• EXERCISE DETAILS: The word "resources" occurs in some lines of the data. Return each such line.

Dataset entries
- - - -
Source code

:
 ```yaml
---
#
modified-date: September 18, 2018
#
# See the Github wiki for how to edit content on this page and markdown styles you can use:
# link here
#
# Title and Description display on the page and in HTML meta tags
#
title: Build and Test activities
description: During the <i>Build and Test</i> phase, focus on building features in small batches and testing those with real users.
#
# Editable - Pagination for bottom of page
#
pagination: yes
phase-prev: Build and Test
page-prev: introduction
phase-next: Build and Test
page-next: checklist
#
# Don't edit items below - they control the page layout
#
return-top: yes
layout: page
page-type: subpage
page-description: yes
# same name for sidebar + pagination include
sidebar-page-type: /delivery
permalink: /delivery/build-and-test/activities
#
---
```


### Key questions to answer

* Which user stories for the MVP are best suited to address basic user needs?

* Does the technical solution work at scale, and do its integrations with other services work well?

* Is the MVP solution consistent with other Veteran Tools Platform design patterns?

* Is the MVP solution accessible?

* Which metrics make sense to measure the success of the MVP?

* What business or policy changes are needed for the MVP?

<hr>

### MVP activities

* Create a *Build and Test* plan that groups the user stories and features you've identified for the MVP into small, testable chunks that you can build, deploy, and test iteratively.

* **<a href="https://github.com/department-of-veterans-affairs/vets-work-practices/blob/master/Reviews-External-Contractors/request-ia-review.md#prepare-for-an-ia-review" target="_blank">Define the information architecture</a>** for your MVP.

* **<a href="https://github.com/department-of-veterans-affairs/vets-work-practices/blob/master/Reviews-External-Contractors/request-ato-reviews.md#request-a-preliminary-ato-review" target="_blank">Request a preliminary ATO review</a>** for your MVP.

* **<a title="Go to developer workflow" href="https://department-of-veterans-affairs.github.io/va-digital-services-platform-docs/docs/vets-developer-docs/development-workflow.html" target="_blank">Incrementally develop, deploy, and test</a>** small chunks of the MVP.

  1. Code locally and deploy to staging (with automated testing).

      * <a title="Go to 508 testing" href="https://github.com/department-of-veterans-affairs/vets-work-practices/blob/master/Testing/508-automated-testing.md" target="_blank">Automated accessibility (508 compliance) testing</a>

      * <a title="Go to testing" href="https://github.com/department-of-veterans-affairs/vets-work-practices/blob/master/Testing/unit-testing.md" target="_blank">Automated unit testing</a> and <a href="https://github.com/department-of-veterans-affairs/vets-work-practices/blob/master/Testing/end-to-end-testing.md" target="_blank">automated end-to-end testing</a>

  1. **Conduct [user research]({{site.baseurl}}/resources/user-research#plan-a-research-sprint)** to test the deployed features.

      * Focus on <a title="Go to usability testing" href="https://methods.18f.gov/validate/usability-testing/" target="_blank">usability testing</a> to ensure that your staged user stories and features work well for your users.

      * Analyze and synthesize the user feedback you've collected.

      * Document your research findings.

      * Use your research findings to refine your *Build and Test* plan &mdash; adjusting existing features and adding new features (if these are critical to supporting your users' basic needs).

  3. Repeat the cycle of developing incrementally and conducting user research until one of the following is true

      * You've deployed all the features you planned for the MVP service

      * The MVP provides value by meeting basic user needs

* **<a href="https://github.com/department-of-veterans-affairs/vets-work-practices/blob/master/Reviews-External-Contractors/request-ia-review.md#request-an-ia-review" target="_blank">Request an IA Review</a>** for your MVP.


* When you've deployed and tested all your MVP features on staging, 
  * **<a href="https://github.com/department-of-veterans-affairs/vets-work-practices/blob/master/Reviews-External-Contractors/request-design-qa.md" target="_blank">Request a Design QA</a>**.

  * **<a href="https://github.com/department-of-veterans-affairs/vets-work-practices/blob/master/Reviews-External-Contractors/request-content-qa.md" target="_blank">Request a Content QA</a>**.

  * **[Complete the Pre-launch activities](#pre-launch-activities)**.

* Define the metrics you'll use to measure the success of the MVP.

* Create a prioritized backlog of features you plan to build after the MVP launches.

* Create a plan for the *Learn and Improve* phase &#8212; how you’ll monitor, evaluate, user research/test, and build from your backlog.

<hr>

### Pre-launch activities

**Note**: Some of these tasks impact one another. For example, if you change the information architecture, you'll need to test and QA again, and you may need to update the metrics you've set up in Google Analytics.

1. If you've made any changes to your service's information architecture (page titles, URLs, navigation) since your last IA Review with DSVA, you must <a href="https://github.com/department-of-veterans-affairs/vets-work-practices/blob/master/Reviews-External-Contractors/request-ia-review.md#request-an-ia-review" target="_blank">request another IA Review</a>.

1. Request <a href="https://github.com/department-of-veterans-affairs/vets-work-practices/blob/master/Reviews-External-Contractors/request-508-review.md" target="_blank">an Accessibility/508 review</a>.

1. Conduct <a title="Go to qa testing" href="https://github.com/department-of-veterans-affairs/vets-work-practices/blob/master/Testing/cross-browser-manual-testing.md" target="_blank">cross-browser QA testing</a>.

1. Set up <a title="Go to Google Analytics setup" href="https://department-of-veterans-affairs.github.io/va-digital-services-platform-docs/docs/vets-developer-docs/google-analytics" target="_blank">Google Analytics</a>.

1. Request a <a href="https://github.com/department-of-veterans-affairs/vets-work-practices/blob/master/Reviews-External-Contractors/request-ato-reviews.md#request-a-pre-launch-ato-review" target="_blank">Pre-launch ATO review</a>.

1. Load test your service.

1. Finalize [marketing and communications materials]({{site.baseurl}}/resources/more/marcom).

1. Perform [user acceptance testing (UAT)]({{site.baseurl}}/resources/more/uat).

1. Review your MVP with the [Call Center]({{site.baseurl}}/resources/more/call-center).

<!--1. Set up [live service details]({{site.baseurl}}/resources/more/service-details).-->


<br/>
- - - -
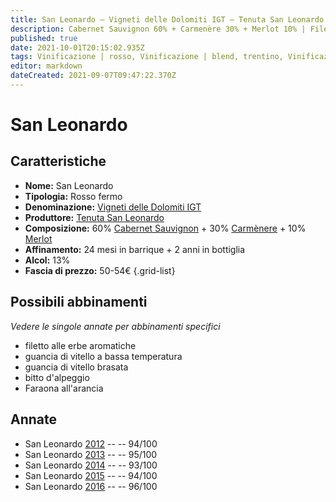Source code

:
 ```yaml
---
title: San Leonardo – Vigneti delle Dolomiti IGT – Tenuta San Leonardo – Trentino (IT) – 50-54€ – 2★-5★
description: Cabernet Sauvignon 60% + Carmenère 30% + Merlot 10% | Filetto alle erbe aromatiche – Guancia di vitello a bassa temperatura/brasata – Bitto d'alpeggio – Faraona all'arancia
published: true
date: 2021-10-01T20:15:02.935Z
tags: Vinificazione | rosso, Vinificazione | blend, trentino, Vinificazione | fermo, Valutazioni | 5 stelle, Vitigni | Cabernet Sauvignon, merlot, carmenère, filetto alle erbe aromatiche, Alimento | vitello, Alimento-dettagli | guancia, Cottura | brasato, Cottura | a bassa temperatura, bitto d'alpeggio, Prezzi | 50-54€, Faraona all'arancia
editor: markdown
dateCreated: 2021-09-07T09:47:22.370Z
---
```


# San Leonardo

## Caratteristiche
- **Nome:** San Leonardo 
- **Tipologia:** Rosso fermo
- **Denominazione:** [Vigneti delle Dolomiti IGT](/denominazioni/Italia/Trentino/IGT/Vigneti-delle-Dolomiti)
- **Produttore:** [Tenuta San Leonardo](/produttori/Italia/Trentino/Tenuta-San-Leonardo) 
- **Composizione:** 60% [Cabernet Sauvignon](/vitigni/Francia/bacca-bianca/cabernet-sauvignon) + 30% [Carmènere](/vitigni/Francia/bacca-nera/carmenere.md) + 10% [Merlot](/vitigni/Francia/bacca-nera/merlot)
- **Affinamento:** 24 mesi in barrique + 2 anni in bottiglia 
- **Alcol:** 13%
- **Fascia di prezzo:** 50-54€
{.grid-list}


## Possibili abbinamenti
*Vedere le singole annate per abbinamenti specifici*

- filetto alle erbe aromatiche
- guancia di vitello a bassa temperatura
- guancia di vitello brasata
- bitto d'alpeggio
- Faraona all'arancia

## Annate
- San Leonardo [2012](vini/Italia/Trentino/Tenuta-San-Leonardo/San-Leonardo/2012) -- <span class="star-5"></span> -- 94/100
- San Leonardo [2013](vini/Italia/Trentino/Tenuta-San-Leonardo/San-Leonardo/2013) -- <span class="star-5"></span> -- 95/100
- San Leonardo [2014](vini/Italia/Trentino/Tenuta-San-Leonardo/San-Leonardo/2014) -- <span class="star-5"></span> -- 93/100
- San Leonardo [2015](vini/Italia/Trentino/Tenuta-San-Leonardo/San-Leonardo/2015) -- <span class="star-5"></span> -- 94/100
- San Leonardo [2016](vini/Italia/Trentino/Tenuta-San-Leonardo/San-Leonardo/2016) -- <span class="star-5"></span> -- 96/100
- - - -
• RESPONSE TO THE TASK:
  1. **Conduct [user research]({{site.baseurl}}/resources/user-research#plan-a-research-sprint)** to test the deployed features.
1. Finalize [marketing and communications materials]({{site.baseurl}}/resources/more/marcom).
1. Perform [user acceptance testing (UAT)]({{site.baseurl}}/resources/more/uat).
1. Review your MVP with the [Call Center]({{site.baseurl}}/resources/more/call-center).
<!--1. Set up [live service details]({{site.baseurl}}/resources/more/service-details).-->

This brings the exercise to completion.